Anyway, I don't talk about things in this detail very often but I have been bearish for months expecting a big move down. We hit major resistance. We are getting the bounce. The break and big move may be just around the corner. So the way you play it is you short (or sell long positions where you want to take profits) between 1100 and 1110. You have a stop loss somewhere around 1130. You also have a catalyst in Thursday night and more importantly, next week Tuesday.

It has been awhile since I have been this giddy. To really confirm that the momentum is broken and things have turned where we won't be going to new highs in a long time, you need to get through this 1080 area. This bounce will give the perfect platform to move back down and do just that. It is possible it doesn't happen but it is a good risk reward set up.

Marc Faber Puts the D in Doom

Marc Faber was on CNBC Europe this morning. An article covers what he talked about. There is also a video embedded in the article. Both can be seen here.
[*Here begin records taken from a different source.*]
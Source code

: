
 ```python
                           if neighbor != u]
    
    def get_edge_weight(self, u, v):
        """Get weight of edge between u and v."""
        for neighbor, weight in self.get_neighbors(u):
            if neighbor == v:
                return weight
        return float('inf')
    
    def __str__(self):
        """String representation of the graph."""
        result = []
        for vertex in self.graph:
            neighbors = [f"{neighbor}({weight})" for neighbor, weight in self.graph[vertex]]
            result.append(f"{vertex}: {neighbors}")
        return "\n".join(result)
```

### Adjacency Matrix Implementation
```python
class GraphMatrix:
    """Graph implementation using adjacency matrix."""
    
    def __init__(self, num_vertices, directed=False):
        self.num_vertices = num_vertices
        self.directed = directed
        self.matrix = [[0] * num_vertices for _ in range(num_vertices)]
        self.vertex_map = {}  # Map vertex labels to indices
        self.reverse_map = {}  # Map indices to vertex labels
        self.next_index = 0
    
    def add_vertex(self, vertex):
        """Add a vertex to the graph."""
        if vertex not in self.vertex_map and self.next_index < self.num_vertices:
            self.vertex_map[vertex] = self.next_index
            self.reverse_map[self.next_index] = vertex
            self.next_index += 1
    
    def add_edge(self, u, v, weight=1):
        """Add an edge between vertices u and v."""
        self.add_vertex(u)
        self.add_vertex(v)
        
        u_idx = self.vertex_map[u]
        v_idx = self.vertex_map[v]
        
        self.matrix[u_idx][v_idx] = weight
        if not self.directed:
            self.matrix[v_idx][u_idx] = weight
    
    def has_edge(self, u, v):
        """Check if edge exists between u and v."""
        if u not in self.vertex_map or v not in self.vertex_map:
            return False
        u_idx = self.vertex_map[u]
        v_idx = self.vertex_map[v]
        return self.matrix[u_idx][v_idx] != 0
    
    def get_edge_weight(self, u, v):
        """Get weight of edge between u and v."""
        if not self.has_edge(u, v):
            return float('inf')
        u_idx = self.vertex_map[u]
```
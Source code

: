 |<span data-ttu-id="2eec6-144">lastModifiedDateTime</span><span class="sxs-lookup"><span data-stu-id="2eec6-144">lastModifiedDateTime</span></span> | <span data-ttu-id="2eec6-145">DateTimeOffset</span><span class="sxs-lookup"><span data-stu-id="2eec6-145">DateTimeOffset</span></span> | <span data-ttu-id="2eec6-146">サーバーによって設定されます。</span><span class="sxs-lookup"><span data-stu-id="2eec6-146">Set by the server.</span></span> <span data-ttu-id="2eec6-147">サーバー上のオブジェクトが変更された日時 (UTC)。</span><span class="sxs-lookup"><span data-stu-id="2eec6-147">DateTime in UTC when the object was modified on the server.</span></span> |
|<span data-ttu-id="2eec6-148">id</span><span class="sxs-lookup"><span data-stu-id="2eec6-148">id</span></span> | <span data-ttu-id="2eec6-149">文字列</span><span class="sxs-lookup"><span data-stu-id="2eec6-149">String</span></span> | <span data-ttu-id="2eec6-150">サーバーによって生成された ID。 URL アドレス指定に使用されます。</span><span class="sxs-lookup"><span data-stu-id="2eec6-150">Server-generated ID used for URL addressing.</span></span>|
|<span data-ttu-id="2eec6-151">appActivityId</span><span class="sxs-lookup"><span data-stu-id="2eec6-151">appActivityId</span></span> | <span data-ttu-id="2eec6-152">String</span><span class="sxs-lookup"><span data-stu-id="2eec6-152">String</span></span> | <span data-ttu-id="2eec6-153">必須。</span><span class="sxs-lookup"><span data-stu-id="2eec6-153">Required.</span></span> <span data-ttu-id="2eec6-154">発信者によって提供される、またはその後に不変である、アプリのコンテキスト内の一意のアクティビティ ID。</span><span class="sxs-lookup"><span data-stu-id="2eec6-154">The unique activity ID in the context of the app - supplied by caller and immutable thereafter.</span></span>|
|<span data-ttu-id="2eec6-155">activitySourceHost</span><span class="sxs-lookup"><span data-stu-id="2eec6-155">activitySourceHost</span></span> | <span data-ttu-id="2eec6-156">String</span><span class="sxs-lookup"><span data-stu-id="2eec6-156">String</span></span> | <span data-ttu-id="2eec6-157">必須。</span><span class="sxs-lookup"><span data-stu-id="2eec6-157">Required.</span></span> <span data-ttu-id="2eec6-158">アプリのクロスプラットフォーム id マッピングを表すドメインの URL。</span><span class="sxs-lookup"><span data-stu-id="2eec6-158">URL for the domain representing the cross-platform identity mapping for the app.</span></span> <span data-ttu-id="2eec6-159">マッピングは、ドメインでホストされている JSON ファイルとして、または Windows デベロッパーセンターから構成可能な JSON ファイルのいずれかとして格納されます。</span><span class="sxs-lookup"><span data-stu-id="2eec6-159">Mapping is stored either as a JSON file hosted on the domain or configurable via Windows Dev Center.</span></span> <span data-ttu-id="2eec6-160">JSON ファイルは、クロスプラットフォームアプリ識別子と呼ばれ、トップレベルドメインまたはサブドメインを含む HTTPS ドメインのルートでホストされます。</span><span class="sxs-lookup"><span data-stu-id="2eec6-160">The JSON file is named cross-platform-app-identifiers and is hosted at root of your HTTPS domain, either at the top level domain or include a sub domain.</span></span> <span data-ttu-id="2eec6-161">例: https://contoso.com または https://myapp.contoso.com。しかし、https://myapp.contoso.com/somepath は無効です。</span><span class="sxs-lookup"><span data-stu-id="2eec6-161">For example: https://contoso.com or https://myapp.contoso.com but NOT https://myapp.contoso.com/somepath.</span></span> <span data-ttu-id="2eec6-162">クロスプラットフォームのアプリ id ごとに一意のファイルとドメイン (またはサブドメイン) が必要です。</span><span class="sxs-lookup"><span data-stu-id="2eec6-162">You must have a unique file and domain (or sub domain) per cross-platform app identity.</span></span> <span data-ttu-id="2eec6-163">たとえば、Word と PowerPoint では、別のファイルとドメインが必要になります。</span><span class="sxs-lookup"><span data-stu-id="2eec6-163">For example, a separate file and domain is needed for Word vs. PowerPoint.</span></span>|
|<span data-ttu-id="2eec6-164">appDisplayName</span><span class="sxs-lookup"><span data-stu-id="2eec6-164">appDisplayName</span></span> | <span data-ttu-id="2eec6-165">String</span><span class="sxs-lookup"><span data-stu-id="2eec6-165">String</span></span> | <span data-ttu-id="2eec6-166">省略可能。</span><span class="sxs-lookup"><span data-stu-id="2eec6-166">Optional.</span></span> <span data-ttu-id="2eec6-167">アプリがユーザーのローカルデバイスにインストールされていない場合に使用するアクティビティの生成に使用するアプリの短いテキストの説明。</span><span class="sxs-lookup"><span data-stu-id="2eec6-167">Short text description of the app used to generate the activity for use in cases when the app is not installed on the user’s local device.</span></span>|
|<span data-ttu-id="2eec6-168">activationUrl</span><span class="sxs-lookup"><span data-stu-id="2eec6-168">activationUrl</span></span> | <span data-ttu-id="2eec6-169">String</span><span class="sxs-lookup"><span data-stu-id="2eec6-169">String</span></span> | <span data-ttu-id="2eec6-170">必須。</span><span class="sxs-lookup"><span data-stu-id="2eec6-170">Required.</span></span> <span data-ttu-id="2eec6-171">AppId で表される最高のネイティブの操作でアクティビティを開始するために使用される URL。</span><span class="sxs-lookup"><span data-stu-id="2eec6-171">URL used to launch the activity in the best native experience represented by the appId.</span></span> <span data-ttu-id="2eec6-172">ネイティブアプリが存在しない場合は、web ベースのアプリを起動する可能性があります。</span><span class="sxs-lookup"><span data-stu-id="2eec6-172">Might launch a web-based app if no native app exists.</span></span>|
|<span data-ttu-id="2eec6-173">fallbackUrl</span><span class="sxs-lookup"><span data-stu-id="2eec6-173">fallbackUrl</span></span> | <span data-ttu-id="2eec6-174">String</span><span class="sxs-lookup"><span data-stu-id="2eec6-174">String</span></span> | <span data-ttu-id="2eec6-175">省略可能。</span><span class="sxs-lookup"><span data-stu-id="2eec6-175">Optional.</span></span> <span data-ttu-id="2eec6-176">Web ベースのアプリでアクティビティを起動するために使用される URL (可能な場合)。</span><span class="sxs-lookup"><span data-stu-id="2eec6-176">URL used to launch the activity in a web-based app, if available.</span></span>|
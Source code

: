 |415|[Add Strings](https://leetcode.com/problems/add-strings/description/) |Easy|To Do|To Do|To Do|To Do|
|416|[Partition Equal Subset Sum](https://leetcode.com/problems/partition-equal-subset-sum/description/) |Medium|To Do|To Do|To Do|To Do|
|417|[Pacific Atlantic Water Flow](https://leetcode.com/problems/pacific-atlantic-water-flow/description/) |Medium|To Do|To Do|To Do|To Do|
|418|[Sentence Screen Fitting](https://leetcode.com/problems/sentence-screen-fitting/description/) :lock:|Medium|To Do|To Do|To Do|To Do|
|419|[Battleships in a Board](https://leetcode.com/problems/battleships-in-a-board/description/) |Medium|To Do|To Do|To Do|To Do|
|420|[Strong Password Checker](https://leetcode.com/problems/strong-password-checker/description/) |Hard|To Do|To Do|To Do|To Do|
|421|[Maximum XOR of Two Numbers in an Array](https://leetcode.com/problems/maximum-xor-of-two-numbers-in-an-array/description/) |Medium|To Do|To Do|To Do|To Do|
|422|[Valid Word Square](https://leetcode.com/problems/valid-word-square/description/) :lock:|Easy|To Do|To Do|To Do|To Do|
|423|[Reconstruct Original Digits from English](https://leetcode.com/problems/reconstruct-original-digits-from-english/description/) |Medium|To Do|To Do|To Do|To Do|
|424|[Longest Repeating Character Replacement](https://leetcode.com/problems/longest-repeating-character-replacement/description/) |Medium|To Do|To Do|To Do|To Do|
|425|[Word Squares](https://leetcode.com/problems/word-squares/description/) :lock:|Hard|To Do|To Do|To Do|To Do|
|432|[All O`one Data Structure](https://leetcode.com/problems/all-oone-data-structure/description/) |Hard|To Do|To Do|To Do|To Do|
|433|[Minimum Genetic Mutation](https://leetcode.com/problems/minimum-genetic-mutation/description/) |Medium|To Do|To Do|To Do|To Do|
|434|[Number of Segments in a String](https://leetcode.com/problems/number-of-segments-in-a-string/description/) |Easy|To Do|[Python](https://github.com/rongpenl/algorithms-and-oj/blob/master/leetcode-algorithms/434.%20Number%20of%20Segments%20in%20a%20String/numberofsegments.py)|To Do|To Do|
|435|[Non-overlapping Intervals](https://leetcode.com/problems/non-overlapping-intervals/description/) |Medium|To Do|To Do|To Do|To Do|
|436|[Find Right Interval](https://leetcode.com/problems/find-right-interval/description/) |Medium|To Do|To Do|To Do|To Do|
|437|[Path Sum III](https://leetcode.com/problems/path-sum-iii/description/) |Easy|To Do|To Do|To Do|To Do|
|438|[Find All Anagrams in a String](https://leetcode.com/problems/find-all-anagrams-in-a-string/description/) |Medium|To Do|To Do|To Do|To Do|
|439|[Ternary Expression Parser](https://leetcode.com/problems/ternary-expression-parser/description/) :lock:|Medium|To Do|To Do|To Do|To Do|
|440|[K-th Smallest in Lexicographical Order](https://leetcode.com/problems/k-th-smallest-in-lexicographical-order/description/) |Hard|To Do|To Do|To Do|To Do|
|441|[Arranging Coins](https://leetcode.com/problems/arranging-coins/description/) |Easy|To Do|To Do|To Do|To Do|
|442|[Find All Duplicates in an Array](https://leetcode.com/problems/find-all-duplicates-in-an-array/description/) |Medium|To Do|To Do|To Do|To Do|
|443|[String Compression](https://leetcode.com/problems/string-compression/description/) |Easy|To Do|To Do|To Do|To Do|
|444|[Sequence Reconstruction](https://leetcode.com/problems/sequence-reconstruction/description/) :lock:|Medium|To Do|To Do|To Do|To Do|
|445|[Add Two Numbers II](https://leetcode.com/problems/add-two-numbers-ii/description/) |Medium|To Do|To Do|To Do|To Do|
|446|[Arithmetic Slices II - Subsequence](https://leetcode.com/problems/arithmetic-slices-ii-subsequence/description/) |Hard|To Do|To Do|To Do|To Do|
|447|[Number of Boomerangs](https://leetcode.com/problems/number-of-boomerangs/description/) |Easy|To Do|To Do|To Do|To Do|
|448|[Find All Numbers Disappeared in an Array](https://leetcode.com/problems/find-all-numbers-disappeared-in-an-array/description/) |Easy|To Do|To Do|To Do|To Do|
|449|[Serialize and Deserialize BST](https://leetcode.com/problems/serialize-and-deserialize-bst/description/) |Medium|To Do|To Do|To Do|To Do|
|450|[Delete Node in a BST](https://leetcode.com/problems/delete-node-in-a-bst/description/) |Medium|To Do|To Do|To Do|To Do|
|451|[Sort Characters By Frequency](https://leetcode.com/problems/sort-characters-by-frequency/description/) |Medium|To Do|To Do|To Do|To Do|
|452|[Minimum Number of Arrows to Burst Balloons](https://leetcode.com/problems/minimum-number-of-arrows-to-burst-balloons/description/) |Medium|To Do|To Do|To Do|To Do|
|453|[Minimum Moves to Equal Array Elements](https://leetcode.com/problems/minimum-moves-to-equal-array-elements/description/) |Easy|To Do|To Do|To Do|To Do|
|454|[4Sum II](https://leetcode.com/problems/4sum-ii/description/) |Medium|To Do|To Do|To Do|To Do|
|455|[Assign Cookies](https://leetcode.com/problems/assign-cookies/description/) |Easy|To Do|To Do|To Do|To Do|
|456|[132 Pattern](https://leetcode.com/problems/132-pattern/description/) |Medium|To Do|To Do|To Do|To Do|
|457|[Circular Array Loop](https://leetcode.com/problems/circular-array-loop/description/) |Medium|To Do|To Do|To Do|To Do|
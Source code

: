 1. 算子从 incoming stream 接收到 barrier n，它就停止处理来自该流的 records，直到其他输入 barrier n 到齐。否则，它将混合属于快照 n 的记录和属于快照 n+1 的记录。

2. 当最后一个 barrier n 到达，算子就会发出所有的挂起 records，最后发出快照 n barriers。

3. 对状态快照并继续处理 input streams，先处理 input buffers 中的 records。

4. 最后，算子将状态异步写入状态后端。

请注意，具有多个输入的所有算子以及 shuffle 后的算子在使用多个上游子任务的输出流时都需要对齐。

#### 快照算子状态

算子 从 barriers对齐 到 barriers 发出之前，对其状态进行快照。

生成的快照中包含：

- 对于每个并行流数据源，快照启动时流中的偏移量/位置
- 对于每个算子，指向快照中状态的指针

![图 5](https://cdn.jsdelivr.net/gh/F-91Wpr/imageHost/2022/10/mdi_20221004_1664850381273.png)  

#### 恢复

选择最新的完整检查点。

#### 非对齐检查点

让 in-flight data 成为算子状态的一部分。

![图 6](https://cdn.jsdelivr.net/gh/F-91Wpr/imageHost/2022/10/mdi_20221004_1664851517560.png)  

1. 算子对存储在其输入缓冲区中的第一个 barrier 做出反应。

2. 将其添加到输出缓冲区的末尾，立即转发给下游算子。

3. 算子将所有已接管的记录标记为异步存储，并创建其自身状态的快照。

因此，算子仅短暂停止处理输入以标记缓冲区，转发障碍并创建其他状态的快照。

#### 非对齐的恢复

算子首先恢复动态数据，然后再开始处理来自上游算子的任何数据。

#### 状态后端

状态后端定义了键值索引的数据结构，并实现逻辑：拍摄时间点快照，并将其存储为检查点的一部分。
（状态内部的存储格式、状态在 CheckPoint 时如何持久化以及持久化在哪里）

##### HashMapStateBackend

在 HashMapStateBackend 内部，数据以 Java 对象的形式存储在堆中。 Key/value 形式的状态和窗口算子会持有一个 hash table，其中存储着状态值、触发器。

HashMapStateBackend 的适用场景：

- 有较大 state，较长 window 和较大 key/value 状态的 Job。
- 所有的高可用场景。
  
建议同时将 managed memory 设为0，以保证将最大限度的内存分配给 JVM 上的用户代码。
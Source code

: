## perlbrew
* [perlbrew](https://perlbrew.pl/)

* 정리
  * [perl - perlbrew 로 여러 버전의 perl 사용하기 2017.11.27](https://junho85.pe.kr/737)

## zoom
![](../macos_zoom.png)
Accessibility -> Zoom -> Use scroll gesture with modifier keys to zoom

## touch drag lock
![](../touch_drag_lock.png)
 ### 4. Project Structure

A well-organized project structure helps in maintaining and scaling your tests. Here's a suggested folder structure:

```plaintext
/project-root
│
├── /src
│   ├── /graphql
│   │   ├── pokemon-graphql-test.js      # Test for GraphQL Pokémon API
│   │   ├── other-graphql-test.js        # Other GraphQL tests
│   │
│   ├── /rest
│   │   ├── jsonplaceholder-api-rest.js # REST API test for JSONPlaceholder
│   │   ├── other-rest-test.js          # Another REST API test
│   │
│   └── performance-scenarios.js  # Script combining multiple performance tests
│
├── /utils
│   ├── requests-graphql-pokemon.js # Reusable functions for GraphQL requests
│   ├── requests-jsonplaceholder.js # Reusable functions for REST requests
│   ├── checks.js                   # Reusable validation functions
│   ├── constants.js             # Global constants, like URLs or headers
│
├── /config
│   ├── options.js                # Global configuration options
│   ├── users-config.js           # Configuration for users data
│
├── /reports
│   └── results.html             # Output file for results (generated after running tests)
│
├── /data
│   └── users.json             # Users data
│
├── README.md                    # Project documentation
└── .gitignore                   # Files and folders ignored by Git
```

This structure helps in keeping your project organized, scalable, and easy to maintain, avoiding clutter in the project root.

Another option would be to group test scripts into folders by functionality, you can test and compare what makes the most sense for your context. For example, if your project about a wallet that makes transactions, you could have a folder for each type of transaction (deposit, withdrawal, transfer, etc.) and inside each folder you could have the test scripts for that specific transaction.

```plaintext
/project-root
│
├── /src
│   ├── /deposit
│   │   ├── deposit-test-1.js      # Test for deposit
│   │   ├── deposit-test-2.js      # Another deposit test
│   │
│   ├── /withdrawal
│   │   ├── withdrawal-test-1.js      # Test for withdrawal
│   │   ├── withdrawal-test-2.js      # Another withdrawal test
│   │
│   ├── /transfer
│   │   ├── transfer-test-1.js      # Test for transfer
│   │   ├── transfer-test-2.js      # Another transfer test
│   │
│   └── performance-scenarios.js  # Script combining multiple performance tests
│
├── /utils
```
The video is mostly a Moody's analyst talking about about Portgual and the problems there. So many problems I don't even know what Portguals story is.

Marc Faber thoughts on Obama: "I don't have a very high opinion of Mr. Obama," Faber told "Squawk Box Europe." "I was negative of Mr. Bush but I think Mr. Obama makes him look like a genius."

On banking reguation: "When someone tells me the government should regulate the banks, they shouldn't. It's a disaster. But they should have interest rates that are high, that curtail speculation," Faber said.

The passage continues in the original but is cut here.